“Taxation without representation!” was the cry heard throughout the American colonies when Great Britain levied taxes on tea consumed in America by British subjects under the Townshend Revenue Act of 1767. Although designed to rescue the failing East India Company, the Tea Act of 1773 further inflamed the tensions between the colonists and the British government, as it was thought to affect the profits of American colonial tea merchants.

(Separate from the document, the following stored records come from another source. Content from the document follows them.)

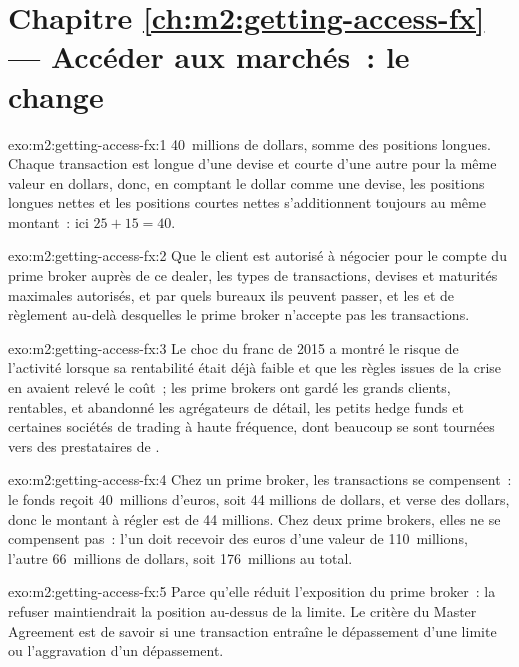 \section*{Chapitre \ref{ch:m2:getting-access-fx} --- Accéder aux marchés~: le change}

\begin{solution}{exo:m2:getting-access-fx:1}
40~millions de dollars, somme des positions longues. Chaque transaction est longue d'une devise et courte
d'une autre pour la même valeur en dollars, donc, en comptant le dollar comme une devise, les positions longues nettes
et les positions courtes nettes s'additionnent toujours au même montant~: ici $25 + 15 = 40$.
\end{solution}

\begin{solution}{exo:m2:getting-access-fx:2}
Que le client est autorisé à négocier pour le compte du prime broker auprès de ce dealer,
les types de transactions, devises et maturités maximales autorisés, et par quels bureaux ils peuvent passer,
et les  et de règlement au-delà desquelles le prime broker n'accepte pas
les transactions.
\end{solution}

\begin{solution}{exo:m2:getting-access-fx:3}
Le choc du franc de 2015 a montré le risque de l'activité lorsque sa rentabilité était
déjà faible et que les règles issues de la crise en avaient relevé le coût~; les prime brokers ont gardé les grands clients,
rentables, et abandonné les agrégateurs de détail, les petits hedge funds et certaines
sociétés de trading à haute fréquence, dont beaucoup se sont tournées vers des prestataires de .
\end{solution}

\begin{solution}{exo:m2:getting-access-fx:4}
Chez un prime broker, les transactions se compensent~: le fonds reçoit 40~millions d'euros, soit 44
millions de dollars, et verse des dollars, donc le montant à régler est de 44 millions. Chez deux prime brokers, elles
ne se compensent pas~: l'un doit recevoir des euros d'une valeur de 110~millions, l'autre 66~millions de dollars,
soit 176~millions au total.
\end{solution}

\begin{solution}{exo:m2:getting-access-fx:5}
Parce qu'elle réduit l'exposition du prime broker~: la refuser maintiendrait la position au-dessus
de la limite. Le critère du Master Agreement est de savoir si une transaction entraîne le dépassement d'une limite
ou l'aggravation d'un dépassement.
\end{solution}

The displeasure of the colonists reached a boiling point on December 16, 1773, when a group known as the “Sons of Liberty” disguised themselves as American Indians, boarded the decks of the American ships Dartmouth, Beaver and Eleanor, and emptied tea found within those ships into Boston Harbor. It now believed that the reasons for the disguises were to convey the association of the American Indian with the concept of freedom and not to belittle them.
The participants in these acts of protest straddled all classes of society, from the unemployed to tradesmen, teachers and physicians. Records of their approximate ages are incomplete; it is believed that these men were between the ages of 18 to 48 years. A few future signers of the Declaration of Independence were thought to have participated in the Boston Tea Party, including Samuel Adams, Paul Revere and John Hancock.
We often praise this act of protest and defiance by the American colonists, and find it justifiable in light of the times. Would we view the dumping of corporate cargo into Boston Harbor by protesting citizens with the same vigor today?